Envoyer à un ami | Version à imprimer | Version en PDF

Voitures volées à l'étranger: La filière Valence-Mostaganem

par Moncef Wafi

La presse espagnole a révélé que 33% des voitures embarquées à partir de Valence, en direction de Mostaganem, ne sont pas revenues à leur port d'embarquement. Un chiffre record depuis l'activation, en 2016, dans le port de Valence, du plan Paso del Estrecho, un projet mené par l'Espagne pour coordonner l'arrivée d'un grand nombre d'immigrants qui voyagent d'Europe vers leurs lieux d'origine en Afrique du Nord pendant les périodes de vacances.

L'administration portuaire a tiré la sonnette d'alarme sur ce phénomène, l'année dernière, alors que l'embarquement des voitures d'occasion pour ensuite les revendre ne poserait aucun problème du moment que leur origine est tracée. La Garde civile a indiqué, quant à elle, avoir intercepté, depuis le début de l'année en cours, 50 véhicules volés prêts à être embarqués. Les réseaux mafieux derrière ces opérations utilisent les émigrés algériens, vivant dans l'Union européenne, et qui se rendent dans leur pays d'origine en utilisant le ferry de Valence, pour faire passer ces voitures volées, principalement en France et en Allemagne, pour les commercialiser ultérieurement sur le marché noir en Afrique. Des sources policières et juridiques ont confirmé l'augmentation des cas détectés au cours de ces derniers mois avec l'arrestation d'un Algérien de 41 ans qui se préparait à monter à bord du ferry de Valence à Mostaganem avec une Renault Megane, immatriculée en France.

Les agents de la Garde civile de la section fiscale du port de Valence ont découvert que le numéro de l'enregistrement, avec la documentation juridique, ne correspondait pas au modèle réel. Selon les spécialistes, dans 90% des cas, les voitures ont été volées sur le territoire français, principalement de la marque Renault, avec des numéros de châssis parfaitement gravés. Les trafiquants obtiennent des documents juridiques temporaires dans un autre pays, principalement l'Italie et l'Allemagne. Comme c'est souvent le cas dans d'autres réseaux de contrebande, qu'il s'agisse de drogues ou d'autres produits, les transporteurs constituent le maillon le plus faible de la chaîne, les plus vulnérables pour démanteler ces types de mafias, ajoute la presse. En effet, selon le profil des personnes arrêtées par la Garde civile, les réseaux utilisent souvent des citoyens algériens sans expérience pour éviter les soupçons.
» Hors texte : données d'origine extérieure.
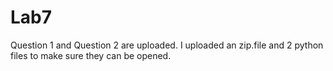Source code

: # Lab7
Question 1 and Question 2 are uploaded. I uploaded an zip.file and 2 python files to make sure they can be opened.
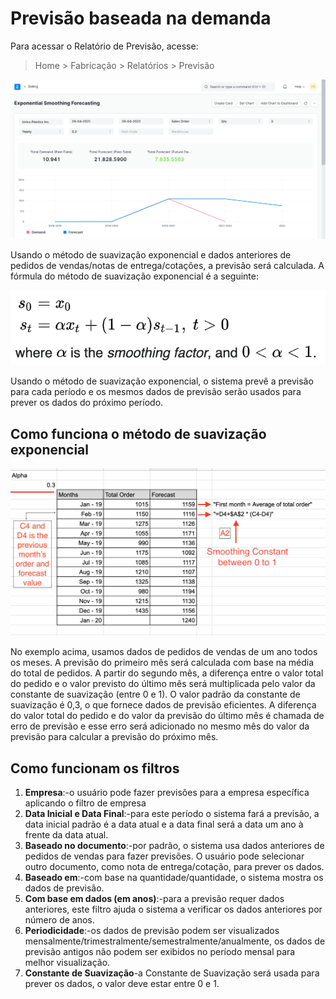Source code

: # Previsão baseada na demanda



Para acessar o Relatório de Previsão, acesse:


> Home > Fabricação > Relatórios > Previsão


![Previsão de produção](/files/production-forecasting-using-sales-order.png)


Usando o método de suavização exponencial e dados anteriores de pedidos de vendas/notas de entrega/cotações, a previsão será calculada. A fórmula do método de suavização exponencial é a seguinte:


![Previsão de produção](/files/exponential-smoothing-formula.png)


Usando o método de suavização exponencial, o sistema prevê a previsão para cada período e os mesmos dados de previsão serão usados ​​para prever os dados do próximo período.


## Como funciona o método de suavização exponencial


![Previsão de produção](/files/exponential-smoothing-formula-explain.png)


No exemplo acima, usamos dados de pedidos de vendas de um ano todos os meses. A previsão do primeiro mês será calculada com base na média do total de pedidos. A partir do segundo mês, a diferença entre o valor total do pedido e o valor previsto do último mês será multiplicada pelo valor da constante de suavização (entre 0 e 1). O valor padrão da constante de suavização é 0,3, o que fornece dados de previsão eficientes. A diferença do valor total do pedido e do valor da previsão do último mês é chamada de erro de previsão e esse erro será adicionado no mesmo mês do valor da previsão para calcular a previsão do próximo mês.


## Como funcionam os filtros


1. **Empresa**:-o usuário pode fazer previsões para a empresa específica aplicando o filtro de empresa
2. **Data Inicial e Data Final**:-para este período o sistema fará a previsão, a data inicial padrão é a data atual e a data final será a data um ano à frente da data atual.
3. **Baseado no documento**:-por padrão, o sistema usa dados anteriores de pedidos de vendas para fazer previsões. O usuário pode selecionar outro documento, como nota de entrega/cotação, para prever os dados.
4. **Baseado em**:-com base na quantidade/quantidade, o sistema mostra os dados de previsão.
5. **Com base em dados (em anos)**:-para a previsão requer dados anteriores, este filtro ajuda o sistema a verificar os dados anteriores por número de anos.
6. **Periodicidade**:-os dados de previsão podem ser visualizados mensalmente/trimestralmente/semestralmente/anualmente, os dados de previsão antigos não podem ser exibidos no período mensal para melhor visualização.
7. **Constante de Suavização**-a Constante de Suavização será usada para prever os dados, o valor deve estar entre 0 e 1.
Pour lutter contre ce trafic, il a été mis en place l'obligation pour les véhicules de retirer le document administratif unique (DUA) dans le port de Valence avec les papiers de la voiture en main pour empêcher de les obtenir dans d'autres pays où sont fournis de faux documents. Une autre mesure pour lutter contre ce trafic illicite de voitures consiste à identifier tous les conducteurs qui ne possèdent pas le véhicule. En l'absence de document prouvant le prêt du propriétaire ou sa location, le voyageur n'est pas autorisé à embarquer. La police espagnole essaye également d'améliorer sa collaboration avec les autorités algériennes, où un cachet noir est apposé sur le passeport du citoyen qui entre en voiture et qui est scellé en rouge s'il quitte le pays sans véhicule. La personne est ainsi localisée et surveillée. Cependant, malgré toutes ces mesures, ces réseaux continuent d'envoyer des voitures en Algérie où elles sont vendues entre 12.000 et 15.000 euros.

Rappelons qu'au cours de sa visite en mai dernier en Algérie, le président d'Interpol, Meng Hongwei, avait estimé qu'il était «nécessaire» de renforcer la coopération avec les autres organisations régionales, notamment l'Organisation africaine de coopération policière «Afripol» présidée alors par l'ancien DGSN, Hamel, «pour faire face à la criminalité internationale». Parmi les créneaux juteux de cette criminalité, le trafic des voitures volées. « Des voitures volées en Europe ont été retrouvées jusqu'en Amérique du Sud et en Australie», a déclaré Tim Morris, directeur exécutif d'Interpol. Plusieurs réseaux de trafics de voitures volées à l'étranger ont par ailleurs été démantelés en Algérie.